Nella collettiva «Invisibili» la galleria Anna Marra accosta fino al 19 luglio il lavoro di Veronica Botticelli, Claudia Peill, Perino & Vele, Daniel Rich e Chiara Valentini. La curatrice, Donatella Mezzotero, accomuna gli artisti per la loro attenzione alla condizione umana, che sia intima e familiare o collettiva. Nella prima sala è allestita «Presenze» di Chiara Valentini, una serie di spaventapasseri realizzati lo scorso maggio insieme a un gruppo di richiedenti asilo ospitati dalla Cri di Macerata (il volto di ognuno di essi è l’autoritratto di uno dei ragazzi che hanno aderito all’iniziativa). Negli altri spazi della galleria si susseguono i dipinti di Veronica Botticelli, privi di presenza umana ma carichi di suggestioni e ricordi legati a oggetti domestici, e quelli di Daniel Rich, che invece adopera una tecnica più fredda e analitica, portando avanti un’indagine sulle architetture urbane contemporanee.
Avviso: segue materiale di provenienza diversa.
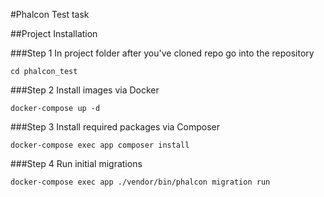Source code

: #Phalcon Test task

##Project Installation

###Step 1
In project folder after you've cloned repo go into the repository

```cd phalcon_test```

###Step 2
Install images via Docker

```docker-compose up -d```

###Step 3
Install required packages via Composer

```docker-compose exec app composer install```

###Step 4
Run initial migrations

```docker-compose exec app ./vendor/bin/phalcon migration run```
Il dittico di Claudia Peil accosta campiture astratte e fotografie, in questo caso particolari del Portico d’Ottavia, il complesso di epoca augustea divenuto simbolo del Ghetto ebraico di Roma (nella foto). Infine, parlano di angoscia, cinismo ma anche di speranza le sculture in cartapesta di Perino & Vele. La prima, della serie «Kubark» fa riferimento al manuale per le torture redatto dall’esercito americano, top secret fino agli anni ’90; la seconda, della serie «Elpìs», rimanda al mito di Pandora e alla speranza che, da ultima, resta in fondo al vaso come ultimo baluardo contro i mali del mondo.

Si.M.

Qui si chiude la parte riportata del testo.